When the drinks are well poured and
food is so good, you don’t care that it’s full of tourists.
We’re called The Big Easy for the “gentle pace of life and somewhat lax morals,” which The Times-Picayune used to describe my hometown in 1887. Sometimes we’re called The City That Care Forgot, which doesn’t sound appealing, but it’s referenced in a positive light. Geography plays a role in our nickname with The Crescent City, because the Mississippi River hugs our city in a crescent shape. Whichever nickname you give it, it’s been a beacon for tourists for a dozen decades. But for me, I call it home.

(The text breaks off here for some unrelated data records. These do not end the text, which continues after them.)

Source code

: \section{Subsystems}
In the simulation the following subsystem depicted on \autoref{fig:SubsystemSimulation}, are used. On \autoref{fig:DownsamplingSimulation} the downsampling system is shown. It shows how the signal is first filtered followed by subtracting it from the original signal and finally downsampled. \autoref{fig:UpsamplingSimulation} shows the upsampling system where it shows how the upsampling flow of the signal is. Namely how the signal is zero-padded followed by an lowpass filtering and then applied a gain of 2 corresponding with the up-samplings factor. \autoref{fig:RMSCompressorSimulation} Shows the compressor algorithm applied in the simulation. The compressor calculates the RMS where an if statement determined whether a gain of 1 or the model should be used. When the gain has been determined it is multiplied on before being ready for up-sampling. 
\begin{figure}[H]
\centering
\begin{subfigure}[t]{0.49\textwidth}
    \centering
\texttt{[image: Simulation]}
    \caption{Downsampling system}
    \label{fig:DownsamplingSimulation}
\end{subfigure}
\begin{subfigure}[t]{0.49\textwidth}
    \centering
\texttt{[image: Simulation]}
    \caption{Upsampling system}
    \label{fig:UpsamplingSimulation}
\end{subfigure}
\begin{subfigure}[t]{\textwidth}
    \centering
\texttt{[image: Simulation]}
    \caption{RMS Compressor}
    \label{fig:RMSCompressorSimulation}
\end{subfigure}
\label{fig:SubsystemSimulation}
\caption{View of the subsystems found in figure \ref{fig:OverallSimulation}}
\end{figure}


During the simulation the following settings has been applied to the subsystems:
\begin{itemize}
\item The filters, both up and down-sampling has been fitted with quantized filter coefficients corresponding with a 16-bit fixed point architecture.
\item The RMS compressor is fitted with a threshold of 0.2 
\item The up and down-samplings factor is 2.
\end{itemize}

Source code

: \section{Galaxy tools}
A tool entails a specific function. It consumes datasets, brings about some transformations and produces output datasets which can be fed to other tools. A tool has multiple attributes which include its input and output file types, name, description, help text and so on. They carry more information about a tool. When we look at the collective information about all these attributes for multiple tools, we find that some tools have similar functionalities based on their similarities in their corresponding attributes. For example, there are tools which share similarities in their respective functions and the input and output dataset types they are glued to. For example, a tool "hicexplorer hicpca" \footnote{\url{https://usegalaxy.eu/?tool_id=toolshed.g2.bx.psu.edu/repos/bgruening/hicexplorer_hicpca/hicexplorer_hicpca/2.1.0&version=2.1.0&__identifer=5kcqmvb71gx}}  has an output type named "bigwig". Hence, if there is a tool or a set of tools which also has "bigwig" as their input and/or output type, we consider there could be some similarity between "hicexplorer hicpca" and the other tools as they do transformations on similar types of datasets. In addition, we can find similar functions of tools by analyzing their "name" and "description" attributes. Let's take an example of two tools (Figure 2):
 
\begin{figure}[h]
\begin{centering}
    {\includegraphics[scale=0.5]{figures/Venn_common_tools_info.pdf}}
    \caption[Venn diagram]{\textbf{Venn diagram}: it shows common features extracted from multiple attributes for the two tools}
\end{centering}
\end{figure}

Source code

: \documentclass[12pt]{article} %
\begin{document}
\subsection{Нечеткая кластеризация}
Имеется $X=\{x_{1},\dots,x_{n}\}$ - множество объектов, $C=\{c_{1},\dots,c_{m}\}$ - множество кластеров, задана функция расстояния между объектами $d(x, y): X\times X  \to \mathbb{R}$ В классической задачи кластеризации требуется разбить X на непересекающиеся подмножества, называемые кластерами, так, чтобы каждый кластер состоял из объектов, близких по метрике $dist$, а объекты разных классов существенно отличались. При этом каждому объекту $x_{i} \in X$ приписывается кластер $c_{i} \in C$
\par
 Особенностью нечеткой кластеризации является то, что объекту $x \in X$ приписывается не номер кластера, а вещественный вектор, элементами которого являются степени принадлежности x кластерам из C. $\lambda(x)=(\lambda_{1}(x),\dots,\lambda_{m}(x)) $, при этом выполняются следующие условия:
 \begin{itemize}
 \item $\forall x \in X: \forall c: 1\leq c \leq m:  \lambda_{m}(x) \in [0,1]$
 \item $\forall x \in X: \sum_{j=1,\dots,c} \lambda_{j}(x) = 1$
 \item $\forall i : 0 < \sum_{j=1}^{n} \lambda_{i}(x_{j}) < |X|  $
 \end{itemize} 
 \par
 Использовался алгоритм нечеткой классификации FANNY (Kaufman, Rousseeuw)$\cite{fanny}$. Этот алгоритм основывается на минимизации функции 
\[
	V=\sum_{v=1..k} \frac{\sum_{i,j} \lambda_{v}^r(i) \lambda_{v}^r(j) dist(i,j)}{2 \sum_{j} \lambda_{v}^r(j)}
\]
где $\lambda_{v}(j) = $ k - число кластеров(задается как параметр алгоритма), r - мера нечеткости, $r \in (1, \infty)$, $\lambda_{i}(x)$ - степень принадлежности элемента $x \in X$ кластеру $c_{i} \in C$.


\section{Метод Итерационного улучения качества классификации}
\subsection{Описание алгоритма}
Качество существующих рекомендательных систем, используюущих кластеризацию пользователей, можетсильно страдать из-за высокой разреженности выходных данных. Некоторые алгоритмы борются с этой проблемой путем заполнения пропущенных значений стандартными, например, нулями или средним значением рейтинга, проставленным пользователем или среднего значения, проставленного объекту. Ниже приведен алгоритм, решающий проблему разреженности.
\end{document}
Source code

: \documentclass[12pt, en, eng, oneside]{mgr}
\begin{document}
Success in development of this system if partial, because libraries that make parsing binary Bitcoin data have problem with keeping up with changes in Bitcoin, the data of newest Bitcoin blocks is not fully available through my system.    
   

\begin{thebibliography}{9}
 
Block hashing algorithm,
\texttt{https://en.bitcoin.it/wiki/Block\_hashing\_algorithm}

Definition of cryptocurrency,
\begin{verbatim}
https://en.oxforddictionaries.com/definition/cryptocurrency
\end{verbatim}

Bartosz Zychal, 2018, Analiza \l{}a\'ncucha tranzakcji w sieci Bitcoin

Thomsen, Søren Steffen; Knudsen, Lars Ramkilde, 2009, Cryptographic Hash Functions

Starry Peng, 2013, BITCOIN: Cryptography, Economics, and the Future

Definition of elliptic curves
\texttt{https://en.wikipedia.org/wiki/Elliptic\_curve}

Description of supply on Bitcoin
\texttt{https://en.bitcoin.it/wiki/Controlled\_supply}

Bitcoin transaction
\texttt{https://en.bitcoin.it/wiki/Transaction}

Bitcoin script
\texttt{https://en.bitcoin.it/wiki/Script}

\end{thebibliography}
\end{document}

Having grown up here, you can’t cross Canal Street without passing by a few amateur photographers, being drawn effortlessly toward the shining light of Bourbon Street as if being called to their Mothership. Aside from the glamour of Mardi Gras and the excitement of our New Orleans Saints (we were robbed), New Orleans is known for two things: Food & Drinks (and sometimes known as draaaaaanks).
When people come to visit our little foodie Mecca (as all people should do once in their lives), they go to certain places everyone tells them they have to go. Here are some of my favorite options where I personally believe the food and drinks are excellent, but you’re going to run into a bunch of tourists to get there.
Café du Monde
When a place opens during the middle of the Civil War in 1862, you know it’s a gotta be fine establishment. The key to their longevity is rich Café au lait, hot beignets, and a simple menu.
Here’s pretty much the only French I know: Café au lait means coffee with milk. Beignets are essentially a French kind of donut.
Check out the original on Decatur Street. They’re open 24 hours a day and only close on Christmas Day, but remember to bring your cash as no cards are taken at this location.
Like many locals, I always thought this was a tourist trap, until I went, and I was greatly mistaken. This is actually damn fine gumbo.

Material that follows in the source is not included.